- _REQUIREMENT_
Return, word for word, the lines of the listing below from the one with "Em estudos futuros, pretende-se" through the one with "Para o ST-IGN, espera-se", and no other lines.

- _DATA FOR REVIEW_
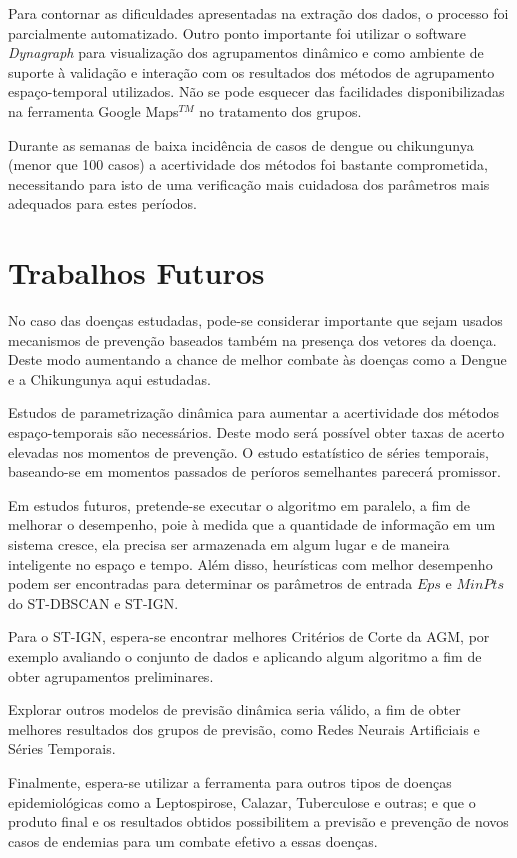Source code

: Para contornar as dificuldades apresentadas na extração dos dados, o processo foi parcialmente automatizado. Outro ponto importante foi utilizar o software \emph{Dynagraph} para visualização dos agrupamentos dinâmico e como ambiente de suporte à validação e interação com os resultados dos métodos de agrupamento espaço-temporal utilizados. Não se pode esquecer das facilidades disponibilizadas na ferramenta Google Maps$^{TM}$ no tratamento dos grupos.

Durante as semanas de baixa incidência de casos de dengue ou chikungunya (menor que 100 casos) a acertividade dos métodos foi bastante comprometida, necessitando para isto de uma verificação mais cuidadosa dos parâmetros mais adequados para estes períodos.  

\section{Trabalhos Futuros}
\label{sec:trabalhos-futuros}

No caso das doenças estudadas, pode-se considerar importante que sejam usados mecanismos de prevenção baseados também na presença dos vetores da doença. Deste modo aumentando a chance de melhor combate às doenças como a Dengue e a Chikungunya aqui estudadas. 

Estudos de parametrização dinâmica para aumentar a acertividade dos métodos espaço-temporais são necessários. Deste modo será possível obter taxas de acerto elevadas nos momentos de prevenção. O estudo estatístico de séries temporais, baseando-se em momentos passados de períoros semelhantes parecerá promissor.

Em estudos futuros, pretende-se executar o algoritmo em paralelo, a fim de melhorar o desempenho, poie à medida que a quantidade de informação em um sistema cresce, ela precisa ser armazenada em algum lugar e de maneira inteligente no espaço e tempo. Além disso, heurísticas com melhor desempenho podem ser encontradas para determinar os parâmetros de entrada ${Eps}$ e ${MinPts}$ do ST-DBSCAN e ST-IGN.

Para o ST-IGN, espera-se encontrar melhores Critérios de Corte da AGM, por exemplo avaliando o conjunto de dados e aplicando algum algoritmo a fim de obter agrupamentos preliminares.

Explorar outros modelos de previsão dinâmica seria válido, a fim de obter melhores resultados dos grupos de previsão, como Redes Neurais Artificiais e Séries Temporais.

Finalmente, espera-se utilizar a ferramenta para outros tipos de doenças epidemiológicas como a Leptospirose, Calazar, Tuberculose e outras; e que o produto final e os resultados obtidos possibilitem a previsão e prevenção de novos casos de endemias para um combate efetivo a essas doenças.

- _ANSWER SECTION_
Em estudos futuros, pretende-se executar o algoritmo em paralelo, a fim de melhorar o desempenho, poie à medida que a quantidade de informação em um sistema cresce, ela precisa ser armazenada em algum lugar e de maneira inteligente no espaço e tempo. Além disso, heurísticas com melhor desempenho podem ser encontradas para determinar os parâmetros de entrada ${Eps}$ e ${MinPts}$ do ST-DBSCAN e ST-IGN.

Para o ST-IGN, espera-se encontrar melhores Critérios de Corte da AGM, por exemplo avaliando o conjunto de dados e aplicando algum algoritmo a fim de obter agrupamentos preliminares.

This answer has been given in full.